From the top of the entries below through the line containing "- [Github Profile](https://github.com/jordan)", return every line exactly as written, please, and stop there.
....
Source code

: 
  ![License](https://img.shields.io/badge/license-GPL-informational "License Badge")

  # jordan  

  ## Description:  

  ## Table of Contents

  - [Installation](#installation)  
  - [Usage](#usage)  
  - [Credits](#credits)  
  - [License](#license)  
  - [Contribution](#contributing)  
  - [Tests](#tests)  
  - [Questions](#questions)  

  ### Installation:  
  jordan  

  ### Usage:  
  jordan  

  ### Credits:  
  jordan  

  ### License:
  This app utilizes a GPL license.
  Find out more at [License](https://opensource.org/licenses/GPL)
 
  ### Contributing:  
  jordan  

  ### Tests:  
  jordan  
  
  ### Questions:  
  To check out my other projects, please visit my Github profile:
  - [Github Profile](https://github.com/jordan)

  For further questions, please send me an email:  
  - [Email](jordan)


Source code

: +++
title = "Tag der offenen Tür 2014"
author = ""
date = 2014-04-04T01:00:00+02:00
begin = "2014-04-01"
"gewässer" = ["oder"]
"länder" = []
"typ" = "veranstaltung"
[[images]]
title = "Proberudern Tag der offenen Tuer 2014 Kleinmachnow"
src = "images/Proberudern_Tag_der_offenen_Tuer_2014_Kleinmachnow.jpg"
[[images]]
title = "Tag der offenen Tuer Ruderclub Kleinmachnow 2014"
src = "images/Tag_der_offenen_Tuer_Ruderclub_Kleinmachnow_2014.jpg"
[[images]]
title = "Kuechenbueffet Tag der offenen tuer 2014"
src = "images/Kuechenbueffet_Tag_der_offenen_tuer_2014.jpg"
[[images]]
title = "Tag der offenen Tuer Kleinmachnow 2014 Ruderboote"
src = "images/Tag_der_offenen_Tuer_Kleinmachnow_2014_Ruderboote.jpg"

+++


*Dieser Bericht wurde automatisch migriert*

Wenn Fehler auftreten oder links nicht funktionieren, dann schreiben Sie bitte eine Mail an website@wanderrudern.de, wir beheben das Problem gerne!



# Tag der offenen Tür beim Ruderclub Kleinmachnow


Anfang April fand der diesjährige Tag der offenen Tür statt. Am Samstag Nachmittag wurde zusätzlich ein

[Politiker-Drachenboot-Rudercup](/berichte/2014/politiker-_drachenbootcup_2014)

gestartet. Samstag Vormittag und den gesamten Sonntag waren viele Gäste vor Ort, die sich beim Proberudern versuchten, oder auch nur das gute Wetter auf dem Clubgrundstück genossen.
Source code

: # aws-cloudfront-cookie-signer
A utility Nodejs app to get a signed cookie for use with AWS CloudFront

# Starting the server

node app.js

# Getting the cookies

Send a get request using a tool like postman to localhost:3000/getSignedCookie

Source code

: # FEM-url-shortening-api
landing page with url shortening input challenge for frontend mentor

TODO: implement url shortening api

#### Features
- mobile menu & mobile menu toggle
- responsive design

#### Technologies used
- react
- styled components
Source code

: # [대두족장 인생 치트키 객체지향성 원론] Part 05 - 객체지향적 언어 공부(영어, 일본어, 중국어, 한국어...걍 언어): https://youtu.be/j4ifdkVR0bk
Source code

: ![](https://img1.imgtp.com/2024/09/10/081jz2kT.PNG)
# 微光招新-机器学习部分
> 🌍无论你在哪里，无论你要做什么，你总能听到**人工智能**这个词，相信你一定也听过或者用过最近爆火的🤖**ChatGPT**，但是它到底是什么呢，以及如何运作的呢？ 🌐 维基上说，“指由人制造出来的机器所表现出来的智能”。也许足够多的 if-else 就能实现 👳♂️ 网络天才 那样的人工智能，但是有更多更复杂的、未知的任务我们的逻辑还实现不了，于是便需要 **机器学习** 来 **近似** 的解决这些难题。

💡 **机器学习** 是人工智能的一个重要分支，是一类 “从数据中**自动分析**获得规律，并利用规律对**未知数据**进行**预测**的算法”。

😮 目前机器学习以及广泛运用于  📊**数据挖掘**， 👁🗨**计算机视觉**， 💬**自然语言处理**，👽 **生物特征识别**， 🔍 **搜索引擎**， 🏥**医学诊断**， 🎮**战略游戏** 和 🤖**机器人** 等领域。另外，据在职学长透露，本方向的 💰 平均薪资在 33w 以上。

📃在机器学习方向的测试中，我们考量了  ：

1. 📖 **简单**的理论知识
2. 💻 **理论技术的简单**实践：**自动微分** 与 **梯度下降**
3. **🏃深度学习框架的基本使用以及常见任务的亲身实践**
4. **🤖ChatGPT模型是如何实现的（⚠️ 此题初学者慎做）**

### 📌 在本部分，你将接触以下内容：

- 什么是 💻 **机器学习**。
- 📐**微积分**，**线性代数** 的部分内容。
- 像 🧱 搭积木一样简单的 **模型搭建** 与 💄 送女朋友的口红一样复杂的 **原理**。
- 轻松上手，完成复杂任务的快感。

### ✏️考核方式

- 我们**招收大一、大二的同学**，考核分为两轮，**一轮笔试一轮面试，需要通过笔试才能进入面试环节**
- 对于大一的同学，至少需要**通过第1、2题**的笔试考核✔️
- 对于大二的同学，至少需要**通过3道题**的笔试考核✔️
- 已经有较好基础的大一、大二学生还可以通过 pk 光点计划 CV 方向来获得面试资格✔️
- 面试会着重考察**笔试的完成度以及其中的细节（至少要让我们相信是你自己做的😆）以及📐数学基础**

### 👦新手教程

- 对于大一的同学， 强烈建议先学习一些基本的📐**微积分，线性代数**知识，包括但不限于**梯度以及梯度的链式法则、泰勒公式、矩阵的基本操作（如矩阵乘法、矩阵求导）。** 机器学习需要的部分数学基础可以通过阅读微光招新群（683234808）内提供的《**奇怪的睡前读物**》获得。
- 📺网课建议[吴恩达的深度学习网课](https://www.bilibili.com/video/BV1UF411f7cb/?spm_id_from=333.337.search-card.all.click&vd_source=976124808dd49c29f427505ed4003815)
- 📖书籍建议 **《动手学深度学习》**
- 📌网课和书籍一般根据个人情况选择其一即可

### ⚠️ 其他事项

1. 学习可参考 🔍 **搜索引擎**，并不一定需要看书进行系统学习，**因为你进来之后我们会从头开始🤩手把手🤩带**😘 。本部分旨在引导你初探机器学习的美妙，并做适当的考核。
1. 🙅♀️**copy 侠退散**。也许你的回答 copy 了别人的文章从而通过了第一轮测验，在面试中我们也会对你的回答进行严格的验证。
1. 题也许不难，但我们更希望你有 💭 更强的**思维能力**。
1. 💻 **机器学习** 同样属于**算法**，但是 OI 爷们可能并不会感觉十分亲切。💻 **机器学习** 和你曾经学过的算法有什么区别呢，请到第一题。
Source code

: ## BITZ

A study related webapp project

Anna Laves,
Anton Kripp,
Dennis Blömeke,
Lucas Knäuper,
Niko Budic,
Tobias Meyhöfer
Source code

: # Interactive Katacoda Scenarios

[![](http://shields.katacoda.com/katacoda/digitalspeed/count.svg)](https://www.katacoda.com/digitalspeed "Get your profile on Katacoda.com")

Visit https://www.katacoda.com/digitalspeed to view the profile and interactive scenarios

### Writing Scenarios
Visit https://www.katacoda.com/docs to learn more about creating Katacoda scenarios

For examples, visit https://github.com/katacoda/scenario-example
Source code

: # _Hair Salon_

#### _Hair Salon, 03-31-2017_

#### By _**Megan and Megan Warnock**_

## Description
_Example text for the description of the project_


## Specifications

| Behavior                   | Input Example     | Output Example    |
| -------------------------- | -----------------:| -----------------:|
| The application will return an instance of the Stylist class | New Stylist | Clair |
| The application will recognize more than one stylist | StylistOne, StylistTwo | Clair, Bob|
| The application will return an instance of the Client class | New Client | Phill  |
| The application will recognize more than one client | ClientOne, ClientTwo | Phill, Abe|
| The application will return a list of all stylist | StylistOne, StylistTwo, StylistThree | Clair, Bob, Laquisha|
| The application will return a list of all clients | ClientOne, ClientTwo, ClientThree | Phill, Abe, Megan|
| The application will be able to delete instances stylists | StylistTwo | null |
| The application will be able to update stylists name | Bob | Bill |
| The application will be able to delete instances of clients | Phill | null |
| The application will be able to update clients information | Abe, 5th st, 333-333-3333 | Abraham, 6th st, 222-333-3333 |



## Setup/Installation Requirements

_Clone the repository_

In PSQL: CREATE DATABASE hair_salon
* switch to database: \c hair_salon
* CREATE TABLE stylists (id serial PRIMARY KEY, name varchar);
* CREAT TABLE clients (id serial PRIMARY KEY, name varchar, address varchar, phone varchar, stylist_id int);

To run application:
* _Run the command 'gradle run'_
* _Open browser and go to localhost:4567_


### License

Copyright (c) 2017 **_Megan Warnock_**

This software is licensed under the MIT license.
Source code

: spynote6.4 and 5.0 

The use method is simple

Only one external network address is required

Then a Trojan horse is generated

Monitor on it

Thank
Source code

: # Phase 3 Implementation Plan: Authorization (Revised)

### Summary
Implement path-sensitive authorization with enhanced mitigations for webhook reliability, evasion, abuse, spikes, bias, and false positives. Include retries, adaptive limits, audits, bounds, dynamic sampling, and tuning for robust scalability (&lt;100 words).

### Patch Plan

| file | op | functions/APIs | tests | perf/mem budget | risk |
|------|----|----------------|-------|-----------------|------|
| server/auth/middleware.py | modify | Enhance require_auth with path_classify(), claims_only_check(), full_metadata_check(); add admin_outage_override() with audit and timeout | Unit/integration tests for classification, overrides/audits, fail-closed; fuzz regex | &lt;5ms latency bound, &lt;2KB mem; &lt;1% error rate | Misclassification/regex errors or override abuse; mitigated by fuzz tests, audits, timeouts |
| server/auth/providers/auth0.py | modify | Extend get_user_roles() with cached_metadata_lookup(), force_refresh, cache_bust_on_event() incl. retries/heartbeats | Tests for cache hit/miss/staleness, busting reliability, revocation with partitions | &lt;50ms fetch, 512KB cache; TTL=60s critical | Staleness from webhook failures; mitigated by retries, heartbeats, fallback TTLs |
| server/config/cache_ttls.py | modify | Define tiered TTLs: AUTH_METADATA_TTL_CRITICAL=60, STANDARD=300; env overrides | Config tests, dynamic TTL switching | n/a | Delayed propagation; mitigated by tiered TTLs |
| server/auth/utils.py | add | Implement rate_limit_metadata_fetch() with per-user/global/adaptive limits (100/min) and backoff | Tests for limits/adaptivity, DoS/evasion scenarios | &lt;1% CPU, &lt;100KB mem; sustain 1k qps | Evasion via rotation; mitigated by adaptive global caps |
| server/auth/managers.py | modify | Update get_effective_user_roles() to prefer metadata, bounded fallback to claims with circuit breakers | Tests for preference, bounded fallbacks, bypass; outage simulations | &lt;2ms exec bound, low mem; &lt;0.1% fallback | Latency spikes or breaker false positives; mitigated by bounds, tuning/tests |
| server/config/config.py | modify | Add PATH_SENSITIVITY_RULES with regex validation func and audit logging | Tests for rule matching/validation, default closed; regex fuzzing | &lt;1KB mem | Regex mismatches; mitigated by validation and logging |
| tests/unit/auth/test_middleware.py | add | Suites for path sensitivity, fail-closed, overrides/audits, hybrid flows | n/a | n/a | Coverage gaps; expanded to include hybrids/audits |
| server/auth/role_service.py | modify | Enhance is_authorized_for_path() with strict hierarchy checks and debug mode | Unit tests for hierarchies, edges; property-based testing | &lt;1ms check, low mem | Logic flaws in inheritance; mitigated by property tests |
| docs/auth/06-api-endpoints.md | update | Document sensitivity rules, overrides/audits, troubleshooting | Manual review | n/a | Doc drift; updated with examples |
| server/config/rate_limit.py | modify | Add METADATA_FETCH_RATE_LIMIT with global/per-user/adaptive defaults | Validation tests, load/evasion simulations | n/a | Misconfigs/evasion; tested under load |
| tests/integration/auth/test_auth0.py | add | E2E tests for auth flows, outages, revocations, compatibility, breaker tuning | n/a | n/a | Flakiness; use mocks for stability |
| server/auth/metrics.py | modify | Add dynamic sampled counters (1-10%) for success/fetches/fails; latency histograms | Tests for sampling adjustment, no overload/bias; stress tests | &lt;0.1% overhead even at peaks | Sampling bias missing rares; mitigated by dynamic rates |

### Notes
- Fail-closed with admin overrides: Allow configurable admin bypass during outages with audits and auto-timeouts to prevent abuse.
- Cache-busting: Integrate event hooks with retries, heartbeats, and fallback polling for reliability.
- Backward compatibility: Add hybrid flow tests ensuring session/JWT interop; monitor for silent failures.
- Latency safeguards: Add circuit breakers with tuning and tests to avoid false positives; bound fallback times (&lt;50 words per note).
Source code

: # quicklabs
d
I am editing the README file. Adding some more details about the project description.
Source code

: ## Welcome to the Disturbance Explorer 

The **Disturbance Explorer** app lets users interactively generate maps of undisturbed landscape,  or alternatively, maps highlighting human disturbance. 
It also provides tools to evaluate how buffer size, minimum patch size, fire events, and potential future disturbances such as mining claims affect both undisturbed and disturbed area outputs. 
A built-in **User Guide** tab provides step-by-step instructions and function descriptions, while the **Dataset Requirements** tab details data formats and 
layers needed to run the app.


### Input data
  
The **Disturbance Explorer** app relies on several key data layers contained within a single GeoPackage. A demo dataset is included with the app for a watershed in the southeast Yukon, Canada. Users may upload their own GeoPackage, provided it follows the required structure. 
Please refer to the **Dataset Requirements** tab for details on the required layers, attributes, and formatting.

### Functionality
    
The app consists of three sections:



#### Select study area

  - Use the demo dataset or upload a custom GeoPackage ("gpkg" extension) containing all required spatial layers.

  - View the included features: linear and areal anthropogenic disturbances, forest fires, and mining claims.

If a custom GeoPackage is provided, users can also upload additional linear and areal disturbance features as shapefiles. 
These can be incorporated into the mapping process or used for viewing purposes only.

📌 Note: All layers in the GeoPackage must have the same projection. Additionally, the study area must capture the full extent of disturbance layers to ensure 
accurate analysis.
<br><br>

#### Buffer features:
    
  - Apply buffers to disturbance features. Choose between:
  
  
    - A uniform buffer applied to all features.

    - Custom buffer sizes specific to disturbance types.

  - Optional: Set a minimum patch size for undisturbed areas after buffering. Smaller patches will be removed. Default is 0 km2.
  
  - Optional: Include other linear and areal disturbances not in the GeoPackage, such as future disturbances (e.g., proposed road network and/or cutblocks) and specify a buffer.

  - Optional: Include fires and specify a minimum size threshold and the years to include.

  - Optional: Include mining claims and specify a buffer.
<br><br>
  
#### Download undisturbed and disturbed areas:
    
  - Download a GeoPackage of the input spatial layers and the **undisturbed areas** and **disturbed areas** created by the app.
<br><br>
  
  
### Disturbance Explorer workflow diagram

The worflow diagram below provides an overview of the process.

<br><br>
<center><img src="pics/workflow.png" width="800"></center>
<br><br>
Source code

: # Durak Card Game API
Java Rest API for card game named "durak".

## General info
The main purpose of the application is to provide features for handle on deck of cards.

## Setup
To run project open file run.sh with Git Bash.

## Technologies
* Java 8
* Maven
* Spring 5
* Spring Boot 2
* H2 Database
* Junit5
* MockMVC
....
• Your solution
Source code

: 
  ![License](https://img.shields.io/badge/license-GPL-informational "License Badge")

  # jordan  

  ## Description:  

  ## Table of Contents

  - [Installation](#installation)  
  - [Usage](#usage)  
  - [Credits](#credits)  
  - [License](#license)  
  - [Contribution](#contributing)  
  - [Tests](#tests)  
  - [Questions](#questions)  

  ### Installation:  
  jordan  

  ### Usage:  
  jordan  

  ### Credits:  
  jordan  

  ### License:
  This app utilizes a GPL license.
  Find out more at [License](https://opensource.org/licenses/GPL)
 
  ### Contributing:  
  jordan  

  ### Tests:  
  jordan  
  
  ### Questions:  
  To check out my other projects, please visit my Github profile:
  - [Github Profile](https://github.com/jordan)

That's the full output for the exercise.